__WHAT YOU ARE ASKED TO DO__.
Where does the string "corresponding" appear in the records? Copy every line that contains it.

======== RECORDS PROVIDED

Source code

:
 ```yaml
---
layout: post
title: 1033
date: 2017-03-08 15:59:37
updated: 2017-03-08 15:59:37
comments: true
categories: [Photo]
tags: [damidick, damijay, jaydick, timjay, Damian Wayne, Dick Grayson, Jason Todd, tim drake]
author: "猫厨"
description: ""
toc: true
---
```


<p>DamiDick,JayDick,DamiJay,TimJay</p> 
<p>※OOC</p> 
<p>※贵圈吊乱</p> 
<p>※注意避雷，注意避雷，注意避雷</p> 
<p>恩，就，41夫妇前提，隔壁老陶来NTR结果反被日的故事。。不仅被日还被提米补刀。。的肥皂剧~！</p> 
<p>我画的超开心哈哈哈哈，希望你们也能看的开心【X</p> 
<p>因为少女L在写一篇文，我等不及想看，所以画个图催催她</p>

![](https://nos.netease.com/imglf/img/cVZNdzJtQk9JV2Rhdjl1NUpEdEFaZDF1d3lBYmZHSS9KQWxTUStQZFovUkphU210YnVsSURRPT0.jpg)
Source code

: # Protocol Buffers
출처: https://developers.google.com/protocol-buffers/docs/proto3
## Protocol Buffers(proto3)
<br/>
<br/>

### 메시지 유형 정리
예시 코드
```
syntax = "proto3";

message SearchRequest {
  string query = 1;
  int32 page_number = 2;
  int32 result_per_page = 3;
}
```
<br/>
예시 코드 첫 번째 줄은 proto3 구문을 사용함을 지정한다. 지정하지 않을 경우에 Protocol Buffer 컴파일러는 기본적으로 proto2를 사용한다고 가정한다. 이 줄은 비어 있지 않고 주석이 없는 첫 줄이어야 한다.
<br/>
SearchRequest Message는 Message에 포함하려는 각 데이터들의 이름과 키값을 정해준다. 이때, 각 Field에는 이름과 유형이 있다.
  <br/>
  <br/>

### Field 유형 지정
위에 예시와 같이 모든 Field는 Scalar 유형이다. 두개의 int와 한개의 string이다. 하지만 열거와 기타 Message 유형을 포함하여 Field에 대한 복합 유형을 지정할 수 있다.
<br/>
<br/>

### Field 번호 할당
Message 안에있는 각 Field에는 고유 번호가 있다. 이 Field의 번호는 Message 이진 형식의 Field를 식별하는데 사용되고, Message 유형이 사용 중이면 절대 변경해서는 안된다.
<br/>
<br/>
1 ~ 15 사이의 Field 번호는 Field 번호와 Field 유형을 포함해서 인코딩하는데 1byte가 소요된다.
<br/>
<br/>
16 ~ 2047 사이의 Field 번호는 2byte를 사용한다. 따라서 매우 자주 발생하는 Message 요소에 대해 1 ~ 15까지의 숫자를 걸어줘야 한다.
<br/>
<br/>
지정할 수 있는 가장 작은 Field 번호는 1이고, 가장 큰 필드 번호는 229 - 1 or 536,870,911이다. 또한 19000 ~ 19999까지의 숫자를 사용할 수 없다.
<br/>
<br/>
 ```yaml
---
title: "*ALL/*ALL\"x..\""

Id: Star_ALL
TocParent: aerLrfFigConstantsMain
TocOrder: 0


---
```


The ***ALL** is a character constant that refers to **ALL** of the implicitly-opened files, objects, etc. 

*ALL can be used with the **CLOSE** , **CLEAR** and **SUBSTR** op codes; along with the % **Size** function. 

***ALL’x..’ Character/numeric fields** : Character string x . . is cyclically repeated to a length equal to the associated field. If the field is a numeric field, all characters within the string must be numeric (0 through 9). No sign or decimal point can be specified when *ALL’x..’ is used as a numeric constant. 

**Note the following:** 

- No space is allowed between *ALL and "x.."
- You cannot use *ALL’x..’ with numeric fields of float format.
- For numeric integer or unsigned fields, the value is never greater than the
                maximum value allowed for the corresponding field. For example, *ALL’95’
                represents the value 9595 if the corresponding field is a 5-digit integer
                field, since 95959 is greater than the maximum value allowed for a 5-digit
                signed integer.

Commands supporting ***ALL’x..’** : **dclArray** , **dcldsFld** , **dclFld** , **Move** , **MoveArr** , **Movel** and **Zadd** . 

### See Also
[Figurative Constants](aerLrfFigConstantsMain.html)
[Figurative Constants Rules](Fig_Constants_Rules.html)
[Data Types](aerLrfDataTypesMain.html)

================

__TASK ANSWER__.
                maximum value allowed for the corresponding field. For example, *ALL’95’
                represents the value 9595 if the corresponding field is a 5-digit integer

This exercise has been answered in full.